Step-by-step explanation:

Given Problem

find the angle between the vectors 5i+3j+4k and 6i-8j-k

let the given vectors are  vector a = 5i+3j+4k

                                          vector b = 6i-8j-k

the angle between 2 vectors  

θ = cos⁻¹ [dot product of 2 vector ÷ magnitude of 2 vectors ]  

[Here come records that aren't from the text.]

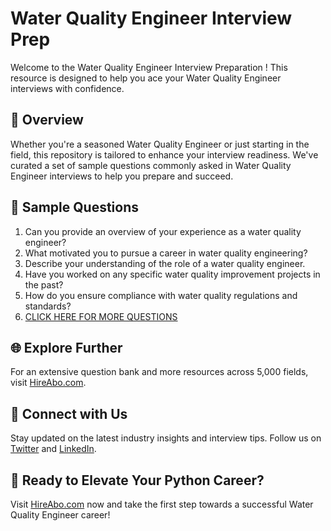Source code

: # Water Quality Engineer Interview Prep

Welcome to the Water Quality Engineer Interview Preparation ! This resource is designed to help you ace your Water Quality Engineer interviews with confidence.

## 🚀 Overview

Whether you're a seasoned Water Quality Engineer or just starting in the field, this repository is tailored to enhance your interview readiness. We've curated a set of sample questions commonly asked in Water Quality Engineer interviews to help you prepare and succeed.

## 📝 Sample Questions

1. Can you provide an overview of your experience as a water quality engineer?
2. What motivated you to pursue a career in water quality engineering?
3. Describe your understanding of the role of a water quality engineer.
4. Have you worked on any specific water quality improvement projects in the past?
5. How do you ensure compliance with water quality regulations and standards?
6. [CLICK HERE FOR MORE QUESTIONS](https://hireabo.com/job/3_0_48/Water%20Quality%20Engineer)

## 🌐 Explore Further

For an extensive question bank and more resources across 5,000 fields, visit [HireAbo.com](https://www.hireabo.com).

## 📱 Connect with Us

Stay updated on the latest industry insights and interview tips. Follow us on [Twitter](https://twitter.com/hireabo) and [LinkedIn](https://www.linkedin.com/in/hire-abo-3609972a8/).

## 🚀 Ready to Elevate Your Python Career?

Visit [HireAbo.com](https://www.hireabo.com) now and take the first step towards a successful Water Quality Engineer career!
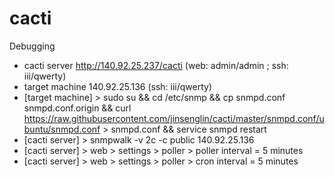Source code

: # cacti

Debugging
- cacti server http://140.92.25.237/cacti (web: admin/admin ; ssh: iii/qwerty)
- target machine 140.92.25.136 (ssh: iii/qwerty)
- [target machine] > sudo su && cd /etc/snmp && cp snmpd.conf snmpd.conf.origin && curl https://raw.githubusercontent.com/jinsenglin/cacti/master/snmpd.conf/ubuntu/snmpd.conf > snmpd.conf && service snmpd restart
- [cacti server] > snmpwalk -v 2c -c public 140.92.25.136
- [cacti server] > web > settings > poller > poller interval = 5 minutes
- [cacti server] > web > settings > poller > cron interval = 5 minutes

now find product and magnitude of two vectors

product of the vector

= ( 5i+3j+4k )  ( 6i-8j-k )  

= ( 5×6 + 3×(-8) + 4×(-1) )  

=   30 - 24 - 4 = 2

⇒ product of given vectors = 2

Magnitude of vectors  

magnitude of 5i+3j+4k  = $\sqrt{5^{2} + 3^{2} + 4^{2} }$  

                                       =  $\sqrt{25 + 9 + 16 }$

                                       = $\sqrt{50}$  =  $\sqrt{25(2) }$ = 5 √2  

magnitude of  6i-8j-k  =  $\sqrt{6^{2}+ (-8)^{2} + (-1)^{2} }$  

                                    =  $\sqrt{36 + 64 + 1 }$  

                                    =  $\sqrt{101}$  

angle between 2 vectors  θ = $cos^{-1} ( \frac{a . b}{|a||b|})$  

                                              =  $cos^{-1} ( \frac{2}{5 \sqrt{2} (\sqrt{101} } )$

                                              =  $cos^{-1} (\frac{\sqrt{2} \sqrt{2} }{5\sqrt{2} \sqrt{101} } )$

                                           θ  = $cos^{-1} (\frac{\sqrt{2}}{5\sqrt{101} } )$